#### [What this task involves]
For every line in the data below that contains "bytes", copy the line.

(Stored data)
——————————

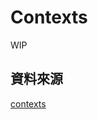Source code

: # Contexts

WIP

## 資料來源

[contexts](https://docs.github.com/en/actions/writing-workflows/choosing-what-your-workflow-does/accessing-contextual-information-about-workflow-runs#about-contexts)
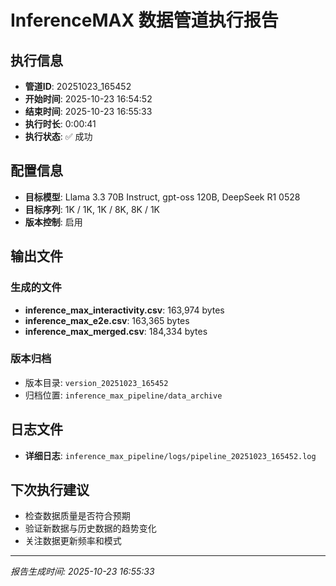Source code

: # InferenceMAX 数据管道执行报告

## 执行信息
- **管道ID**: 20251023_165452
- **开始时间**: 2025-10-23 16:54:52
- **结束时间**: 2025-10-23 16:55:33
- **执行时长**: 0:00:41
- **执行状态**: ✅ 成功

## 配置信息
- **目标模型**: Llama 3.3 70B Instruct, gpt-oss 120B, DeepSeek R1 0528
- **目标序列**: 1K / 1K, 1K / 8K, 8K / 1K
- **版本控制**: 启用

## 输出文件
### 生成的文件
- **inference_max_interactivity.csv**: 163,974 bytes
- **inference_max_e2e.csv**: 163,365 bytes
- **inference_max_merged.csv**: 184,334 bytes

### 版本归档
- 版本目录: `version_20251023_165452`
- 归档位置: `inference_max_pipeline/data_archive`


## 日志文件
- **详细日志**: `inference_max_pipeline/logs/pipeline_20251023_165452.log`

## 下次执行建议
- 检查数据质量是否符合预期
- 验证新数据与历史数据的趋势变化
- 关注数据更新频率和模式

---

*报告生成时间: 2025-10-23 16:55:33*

——————————

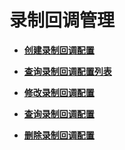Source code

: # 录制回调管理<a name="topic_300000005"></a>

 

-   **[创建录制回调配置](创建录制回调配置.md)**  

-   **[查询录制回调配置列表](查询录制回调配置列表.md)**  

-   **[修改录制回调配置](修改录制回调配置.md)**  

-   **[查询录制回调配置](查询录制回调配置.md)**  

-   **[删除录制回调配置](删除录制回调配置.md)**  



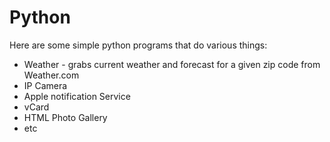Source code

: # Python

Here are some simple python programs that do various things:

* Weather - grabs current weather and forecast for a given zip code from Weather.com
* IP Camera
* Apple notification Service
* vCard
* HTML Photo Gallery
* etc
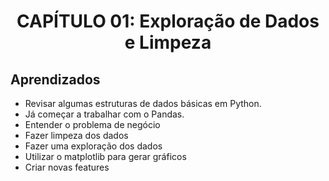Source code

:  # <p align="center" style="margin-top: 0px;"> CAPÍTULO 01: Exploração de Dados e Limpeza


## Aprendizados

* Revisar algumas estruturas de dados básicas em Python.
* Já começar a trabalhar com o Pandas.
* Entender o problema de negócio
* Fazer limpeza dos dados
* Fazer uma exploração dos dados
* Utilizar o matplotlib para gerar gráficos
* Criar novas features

——————————

#### [Reply to the exercise]
- **inference_max_interactivity.csv**: 163,974 bytes
- **inference_max_e2e.csv**: 163,365 bytes
- **inference_max_merged.csv**: 184,334 bytes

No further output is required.